Michael Heads michael.heads at yahoo.com
Sun May 22 03:10:33 CDT 2011






Hi Ken,
 
OK, that's honeyguides... Here's another one from pigeons I'd be keen to hear your views on:
 


   Columba: Widespread through the Old World from Africa to Samoa (including an endemic species on the Comoros), but not in Madagascar. 
   
   The sister group has two clades: Streptopelia s.s. (Stigmatopelia auctt.): Wide in the Old World, but not Madagascar etc., and Nesoenas: Madagascar, Comoros, Seychelles, Mascarenes, Diego Garcia. 
   
   Nesoenas and Columba overlap only in the Comoros and Mayotte, where both genera occur  on all four islands. (The Comoros are small but important for biogeography, e.g. the endemic passerine Humblotia).   
   So why doesn’t Columba occur in Madagascar? 
 
Michael 
 

Wellington, New Zealand.

My papers on biogeography are at: http://tiny.cc/RiUE0

--- On Sun, 22/5/11, Kenneth Kinman <kennethkinman at webtv.net> wrote:


From: Kenneth Kinman <kennethkinman at webtv.net>
Subject: Re: [Taxacom] Woodpeckers, primates, as well as the Wallace Line gauntlet
To: taxacom at mailman.nhm.ku.edu
Received: Sunday, 22 May, 2011, 4:40 PM


Hi Michael,
        Well first of all, my idea is that a lot of things could have
kept woodpeckers out of Madagascar.  I still maintain that they are not
great migrators compared to many passerines (or various other Orders)
that most likely got there first, and that woodpeckers may therefore
have not ever gotten there at all (much less tried to establish
themselves).   
        As for honeyguides, they apparently aren't migrators at all, and
stay very close to home.  They also have a very recent fossil record
(although that probably wouldn't impress you or John), and I wouldn't be
surprised if Picidae is paraphyletic with respect to them, and that they
arose relatively late.   
        They are also specialized in that they are nest parasites,
laying one egg at a time, and are rather particular in what species
nests they lay those eggs.  I hardly think they would easily establish
themselves on Madagascar, or even that any of them ever got to
Madagascar at all.  I'd give woodpeckers better odds of doing that (and
I obviously don't think much of those odds either).  I don't whether
call the honeyguide on Madagascar hypothesis "ad hoc" or grasping at
straws.   And I also wouldn't be surprised if Coraciformes is
paraphyletic with respect to Piciformes, and that the latter resulted
from dispersal and initial isolation, not vicariance.
       -------------- Goodnight,
                                   Ken   

-----------------------------------------------------------
Michael wrote:  
       I'm impressed with your idea that aye-ayes kept woodpeckers out
of Madagascar by invading the 'prying for grubs' niche first!

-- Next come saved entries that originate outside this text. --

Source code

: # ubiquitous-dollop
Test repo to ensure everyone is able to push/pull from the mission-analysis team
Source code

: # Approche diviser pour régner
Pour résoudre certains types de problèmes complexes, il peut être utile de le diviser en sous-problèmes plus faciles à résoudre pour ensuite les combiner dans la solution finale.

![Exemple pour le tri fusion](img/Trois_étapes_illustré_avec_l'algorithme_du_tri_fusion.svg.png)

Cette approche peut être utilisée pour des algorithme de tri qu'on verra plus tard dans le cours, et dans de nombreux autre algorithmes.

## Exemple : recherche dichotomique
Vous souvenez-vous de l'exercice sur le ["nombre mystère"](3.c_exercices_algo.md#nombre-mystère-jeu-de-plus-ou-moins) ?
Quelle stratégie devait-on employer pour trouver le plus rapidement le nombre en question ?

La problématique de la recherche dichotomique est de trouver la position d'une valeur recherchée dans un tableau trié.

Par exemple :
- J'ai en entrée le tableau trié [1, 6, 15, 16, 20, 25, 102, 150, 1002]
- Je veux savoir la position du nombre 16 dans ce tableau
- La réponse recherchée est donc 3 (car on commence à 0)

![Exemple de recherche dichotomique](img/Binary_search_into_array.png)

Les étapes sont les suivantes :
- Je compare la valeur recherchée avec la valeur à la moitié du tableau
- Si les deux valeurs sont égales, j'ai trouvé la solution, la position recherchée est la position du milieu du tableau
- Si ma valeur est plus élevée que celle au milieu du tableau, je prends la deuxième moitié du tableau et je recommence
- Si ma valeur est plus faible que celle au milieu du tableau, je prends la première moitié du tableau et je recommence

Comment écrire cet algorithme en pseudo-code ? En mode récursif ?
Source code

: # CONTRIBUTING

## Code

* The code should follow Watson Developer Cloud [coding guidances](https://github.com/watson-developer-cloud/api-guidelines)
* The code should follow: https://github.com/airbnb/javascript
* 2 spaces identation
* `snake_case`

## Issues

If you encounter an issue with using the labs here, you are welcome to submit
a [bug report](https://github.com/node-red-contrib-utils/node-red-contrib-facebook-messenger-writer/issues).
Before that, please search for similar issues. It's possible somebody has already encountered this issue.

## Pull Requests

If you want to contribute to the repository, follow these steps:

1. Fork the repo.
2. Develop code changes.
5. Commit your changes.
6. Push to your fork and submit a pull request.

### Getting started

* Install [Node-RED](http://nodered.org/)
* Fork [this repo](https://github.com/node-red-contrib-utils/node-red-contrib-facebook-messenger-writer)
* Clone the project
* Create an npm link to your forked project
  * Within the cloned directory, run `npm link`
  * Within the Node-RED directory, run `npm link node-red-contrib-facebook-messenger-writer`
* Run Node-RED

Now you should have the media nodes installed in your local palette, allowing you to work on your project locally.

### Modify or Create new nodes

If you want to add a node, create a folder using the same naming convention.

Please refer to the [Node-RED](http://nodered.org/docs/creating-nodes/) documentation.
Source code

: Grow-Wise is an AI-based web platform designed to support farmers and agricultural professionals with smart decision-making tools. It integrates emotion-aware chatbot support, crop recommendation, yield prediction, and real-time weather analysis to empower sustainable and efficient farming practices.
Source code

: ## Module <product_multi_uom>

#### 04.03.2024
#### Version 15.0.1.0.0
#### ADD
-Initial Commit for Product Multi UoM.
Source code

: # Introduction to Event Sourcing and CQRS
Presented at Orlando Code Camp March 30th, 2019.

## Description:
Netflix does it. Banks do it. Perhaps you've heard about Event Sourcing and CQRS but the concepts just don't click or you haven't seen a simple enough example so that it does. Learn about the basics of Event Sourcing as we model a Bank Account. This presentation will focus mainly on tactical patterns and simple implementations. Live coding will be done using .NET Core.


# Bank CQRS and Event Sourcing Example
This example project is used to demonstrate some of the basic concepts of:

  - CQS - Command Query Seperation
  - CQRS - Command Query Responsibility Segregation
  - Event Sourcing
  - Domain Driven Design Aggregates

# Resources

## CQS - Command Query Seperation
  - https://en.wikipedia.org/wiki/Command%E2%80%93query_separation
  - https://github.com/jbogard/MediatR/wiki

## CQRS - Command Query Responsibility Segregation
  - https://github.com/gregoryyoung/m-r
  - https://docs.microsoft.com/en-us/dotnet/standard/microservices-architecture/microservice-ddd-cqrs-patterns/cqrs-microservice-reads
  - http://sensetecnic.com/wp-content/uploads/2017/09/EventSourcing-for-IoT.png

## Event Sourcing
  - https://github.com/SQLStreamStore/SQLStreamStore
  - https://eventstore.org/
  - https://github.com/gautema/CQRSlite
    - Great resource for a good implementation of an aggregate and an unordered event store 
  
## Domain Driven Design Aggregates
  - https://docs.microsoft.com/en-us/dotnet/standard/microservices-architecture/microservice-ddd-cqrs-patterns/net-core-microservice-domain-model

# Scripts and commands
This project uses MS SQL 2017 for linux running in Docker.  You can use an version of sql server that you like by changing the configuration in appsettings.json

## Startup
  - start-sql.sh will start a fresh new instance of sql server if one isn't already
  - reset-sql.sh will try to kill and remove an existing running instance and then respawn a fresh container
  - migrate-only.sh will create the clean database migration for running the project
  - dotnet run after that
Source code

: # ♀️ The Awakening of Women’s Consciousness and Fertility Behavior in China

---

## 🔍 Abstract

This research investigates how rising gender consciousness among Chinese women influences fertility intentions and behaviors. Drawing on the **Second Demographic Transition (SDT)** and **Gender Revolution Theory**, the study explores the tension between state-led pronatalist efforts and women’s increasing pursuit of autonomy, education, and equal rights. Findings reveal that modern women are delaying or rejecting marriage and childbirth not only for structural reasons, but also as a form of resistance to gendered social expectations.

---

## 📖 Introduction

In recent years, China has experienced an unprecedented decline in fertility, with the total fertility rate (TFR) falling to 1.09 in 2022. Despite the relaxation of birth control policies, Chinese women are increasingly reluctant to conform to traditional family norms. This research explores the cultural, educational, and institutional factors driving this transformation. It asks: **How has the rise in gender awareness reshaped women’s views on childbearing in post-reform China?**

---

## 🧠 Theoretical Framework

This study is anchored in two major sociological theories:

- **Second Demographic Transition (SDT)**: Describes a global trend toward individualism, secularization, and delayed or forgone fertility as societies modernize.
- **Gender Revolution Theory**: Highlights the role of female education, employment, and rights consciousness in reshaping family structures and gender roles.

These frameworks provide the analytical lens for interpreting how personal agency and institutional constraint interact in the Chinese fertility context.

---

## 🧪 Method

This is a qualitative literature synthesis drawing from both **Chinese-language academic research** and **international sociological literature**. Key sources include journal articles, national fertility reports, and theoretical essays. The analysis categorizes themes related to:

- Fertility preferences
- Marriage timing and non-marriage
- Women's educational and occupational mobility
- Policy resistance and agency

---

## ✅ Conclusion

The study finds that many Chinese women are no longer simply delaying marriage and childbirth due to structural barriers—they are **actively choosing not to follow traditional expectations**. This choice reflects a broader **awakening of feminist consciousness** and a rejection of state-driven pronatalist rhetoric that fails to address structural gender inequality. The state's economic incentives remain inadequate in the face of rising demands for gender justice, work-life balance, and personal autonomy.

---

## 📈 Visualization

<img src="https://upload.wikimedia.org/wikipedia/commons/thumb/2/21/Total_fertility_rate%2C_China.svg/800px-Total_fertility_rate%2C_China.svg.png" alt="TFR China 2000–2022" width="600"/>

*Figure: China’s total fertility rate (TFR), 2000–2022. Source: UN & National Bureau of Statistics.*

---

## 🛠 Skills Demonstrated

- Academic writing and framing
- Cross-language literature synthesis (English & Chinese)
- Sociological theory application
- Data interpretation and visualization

But don't
forget it's all Piciformes that are absent from Madagascar, not just
woodpeckers. Other members, such as honeyguides (Indicatoridae), have a
very different ecology.   It would be nice to have a
simple explanation for the Piciformes absence from Madagascar
that also accounted for their absence from Australasia, and at
the same time explained the high level endemism of their
sister-group (Coraciiformes) in Madagascar and Australasia. If anyone
knows of any previous discussion of vicariance between the two
orders I'd be very interested to hear.